▶ [PROMPT] Tally the lines below that contain "pull". The number is the whole answer.

====== RECORDS PROVIDED

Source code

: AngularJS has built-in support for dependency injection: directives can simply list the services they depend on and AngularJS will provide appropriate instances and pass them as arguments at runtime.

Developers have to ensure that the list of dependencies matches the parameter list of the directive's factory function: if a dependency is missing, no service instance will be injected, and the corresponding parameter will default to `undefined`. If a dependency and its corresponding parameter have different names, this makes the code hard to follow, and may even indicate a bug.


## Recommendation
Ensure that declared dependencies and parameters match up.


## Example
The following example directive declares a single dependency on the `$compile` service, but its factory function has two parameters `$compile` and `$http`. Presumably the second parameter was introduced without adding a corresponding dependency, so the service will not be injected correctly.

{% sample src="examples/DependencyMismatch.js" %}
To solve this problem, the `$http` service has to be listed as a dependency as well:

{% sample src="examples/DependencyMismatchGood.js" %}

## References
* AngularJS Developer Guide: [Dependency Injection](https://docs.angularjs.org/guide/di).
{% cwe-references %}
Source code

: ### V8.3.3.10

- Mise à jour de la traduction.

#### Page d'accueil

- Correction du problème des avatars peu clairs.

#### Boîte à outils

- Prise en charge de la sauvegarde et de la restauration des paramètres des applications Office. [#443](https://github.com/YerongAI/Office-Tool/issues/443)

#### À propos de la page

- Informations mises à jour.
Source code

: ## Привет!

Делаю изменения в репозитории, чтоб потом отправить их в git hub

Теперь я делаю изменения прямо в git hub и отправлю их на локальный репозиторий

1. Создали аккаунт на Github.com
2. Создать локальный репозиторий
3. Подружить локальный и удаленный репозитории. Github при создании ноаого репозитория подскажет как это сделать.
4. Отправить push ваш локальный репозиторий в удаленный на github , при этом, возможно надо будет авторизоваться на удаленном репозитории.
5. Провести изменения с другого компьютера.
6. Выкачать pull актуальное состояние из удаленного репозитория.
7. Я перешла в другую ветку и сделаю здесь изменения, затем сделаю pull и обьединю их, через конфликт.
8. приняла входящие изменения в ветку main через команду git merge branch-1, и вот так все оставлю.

============
====== RECORDS PROVIDED

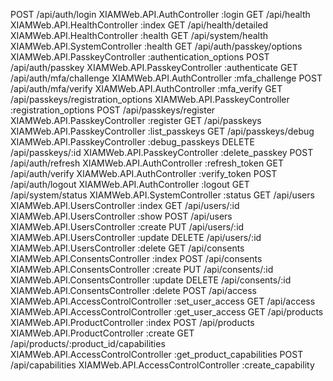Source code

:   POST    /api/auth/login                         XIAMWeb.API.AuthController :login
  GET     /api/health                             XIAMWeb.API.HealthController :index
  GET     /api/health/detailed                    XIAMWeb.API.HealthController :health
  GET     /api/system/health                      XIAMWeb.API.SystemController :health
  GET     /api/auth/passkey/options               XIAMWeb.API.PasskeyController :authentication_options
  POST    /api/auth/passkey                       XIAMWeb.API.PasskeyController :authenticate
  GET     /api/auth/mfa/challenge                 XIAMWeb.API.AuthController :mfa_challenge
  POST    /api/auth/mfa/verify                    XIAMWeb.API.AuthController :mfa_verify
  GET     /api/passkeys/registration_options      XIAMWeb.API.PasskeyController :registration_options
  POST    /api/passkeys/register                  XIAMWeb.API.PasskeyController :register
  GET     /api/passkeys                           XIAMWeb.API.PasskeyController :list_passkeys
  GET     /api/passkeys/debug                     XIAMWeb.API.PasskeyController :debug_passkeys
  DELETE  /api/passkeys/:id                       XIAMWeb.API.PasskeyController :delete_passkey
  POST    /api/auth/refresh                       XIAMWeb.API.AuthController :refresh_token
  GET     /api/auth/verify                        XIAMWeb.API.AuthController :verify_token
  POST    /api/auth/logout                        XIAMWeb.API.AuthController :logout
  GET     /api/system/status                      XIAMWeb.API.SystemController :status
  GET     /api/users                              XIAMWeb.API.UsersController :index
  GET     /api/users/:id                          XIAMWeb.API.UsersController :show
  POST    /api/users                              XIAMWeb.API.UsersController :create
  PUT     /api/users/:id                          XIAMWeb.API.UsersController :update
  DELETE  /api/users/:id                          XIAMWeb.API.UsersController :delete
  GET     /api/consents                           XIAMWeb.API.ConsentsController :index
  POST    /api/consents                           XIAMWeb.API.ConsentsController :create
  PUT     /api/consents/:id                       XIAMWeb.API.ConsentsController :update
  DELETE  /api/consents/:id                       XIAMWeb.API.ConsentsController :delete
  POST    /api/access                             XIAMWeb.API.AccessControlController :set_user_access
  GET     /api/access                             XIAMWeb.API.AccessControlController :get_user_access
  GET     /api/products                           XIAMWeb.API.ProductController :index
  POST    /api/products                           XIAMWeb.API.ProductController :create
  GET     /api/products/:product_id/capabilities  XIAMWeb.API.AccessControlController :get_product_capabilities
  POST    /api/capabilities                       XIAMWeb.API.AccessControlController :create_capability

============

▶ [PROBLEM SOLUTION] 2